"Tony and Bryn Reina" <reina_ga@hotmail.com> writes:
> CREATE TABLE SegmentValues (
> dbIndex integer REFERENCES EntityFile (dbIndex),
> dwunitid smallint,
> dwsampleindex smallint,
> dtimestamp float4,
> dvalue float4,
> PRIMARY KEY (dbIndex, dtimestamp, dwsampleindex, dwunitid)
> );
> I suppose one thing the binary flat file may be doing is not including the
> time stamp in table SegmentValues. Since I know the sampling rate, I can
> just calculate the timestamp on the fly by the rate times the index
> (assuming no time offset). That would lose a float4 field, but would add
> back a smallint field to the table.
That won't buy you anything at all --- the two bytes saved would be lost
again to alignment padding. (I'm assuming you're on PC hardware with
MAXALIGN = 4 bytes.)
I don't see orders-of-magnitude bloat here though. You've got 16 bytes
of useful data per row (which I suppose was 12 bytes in the flat file?).

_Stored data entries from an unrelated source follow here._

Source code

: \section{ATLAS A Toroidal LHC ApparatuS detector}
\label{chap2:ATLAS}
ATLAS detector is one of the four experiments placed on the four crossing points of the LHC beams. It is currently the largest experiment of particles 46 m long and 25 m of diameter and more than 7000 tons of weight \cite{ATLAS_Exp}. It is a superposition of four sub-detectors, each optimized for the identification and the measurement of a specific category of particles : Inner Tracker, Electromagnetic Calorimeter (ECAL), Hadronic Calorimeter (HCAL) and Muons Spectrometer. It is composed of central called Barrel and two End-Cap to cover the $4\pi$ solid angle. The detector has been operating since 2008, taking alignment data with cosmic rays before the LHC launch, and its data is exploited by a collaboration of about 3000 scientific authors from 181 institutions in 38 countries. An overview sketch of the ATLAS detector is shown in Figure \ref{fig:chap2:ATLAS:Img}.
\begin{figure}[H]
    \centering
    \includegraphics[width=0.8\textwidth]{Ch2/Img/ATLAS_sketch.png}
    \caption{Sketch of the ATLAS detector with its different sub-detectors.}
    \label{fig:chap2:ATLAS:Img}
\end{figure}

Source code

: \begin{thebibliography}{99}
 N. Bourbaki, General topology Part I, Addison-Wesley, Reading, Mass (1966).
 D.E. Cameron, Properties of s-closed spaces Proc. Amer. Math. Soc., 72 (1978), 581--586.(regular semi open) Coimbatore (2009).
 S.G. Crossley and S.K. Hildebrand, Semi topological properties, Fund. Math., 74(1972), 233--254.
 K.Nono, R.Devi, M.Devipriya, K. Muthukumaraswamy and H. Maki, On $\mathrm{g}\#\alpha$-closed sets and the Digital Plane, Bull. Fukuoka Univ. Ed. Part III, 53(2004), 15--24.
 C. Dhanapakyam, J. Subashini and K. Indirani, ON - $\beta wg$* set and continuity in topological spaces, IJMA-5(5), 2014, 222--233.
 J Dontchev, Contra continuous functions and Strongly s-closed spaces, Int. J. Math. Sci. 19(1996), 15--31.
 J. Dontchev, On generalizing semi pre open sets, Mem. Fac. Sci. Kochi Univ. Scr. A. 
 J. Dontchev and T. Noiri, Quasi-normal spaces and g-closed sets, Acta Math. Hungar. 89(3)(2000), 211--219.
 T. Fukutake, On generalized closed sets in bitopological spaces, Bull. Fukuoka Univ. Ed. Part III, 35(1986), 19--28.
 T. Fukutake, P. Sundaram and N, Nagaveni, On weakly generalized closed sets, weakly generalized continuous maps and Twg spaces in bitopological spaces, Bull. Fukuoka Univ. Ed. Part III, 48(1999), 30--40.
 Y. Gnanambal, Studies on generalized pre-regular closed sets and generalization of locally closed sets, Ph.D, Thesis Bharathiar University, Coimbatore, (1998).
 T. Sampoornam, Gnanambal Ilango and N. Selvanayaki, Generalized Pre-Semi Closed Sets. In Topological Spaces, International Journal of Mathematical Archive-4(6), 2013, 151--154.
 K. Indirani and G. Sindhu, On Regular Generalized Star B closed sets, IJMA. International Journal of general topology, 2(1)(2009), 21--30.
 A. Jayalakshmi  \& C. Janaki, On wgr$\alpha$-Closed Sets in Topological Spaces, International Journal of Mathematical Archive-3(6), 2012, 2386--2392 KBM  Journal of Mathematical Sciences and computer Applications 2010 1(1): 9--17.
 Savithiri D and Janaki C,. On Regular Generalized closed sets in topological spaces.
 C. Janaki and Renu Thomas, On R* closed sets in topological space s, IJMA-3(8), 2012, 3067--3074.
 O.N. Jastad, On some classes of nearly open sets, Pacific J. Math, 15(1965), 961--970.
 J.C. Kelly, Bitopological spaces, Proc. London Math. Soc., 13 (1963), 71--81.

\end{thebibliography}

There will be 28 bytes of overhead per table row. In addition the index
will require 12 data bytes + 12 overhead bytes per entry; allowing for
the fact that b-tree only likes to pack pages about 2/3ds full, we could
estimate index size as about 36 bytes per original row, giving an
aggregate bloat factor of 6.67X compared to a binary flat file if the
flat file needed 12 bytes per row.
The only way I could see to get to a 65X bloat factor would be if you'd
repeatedly updated the table rows without vacuuming.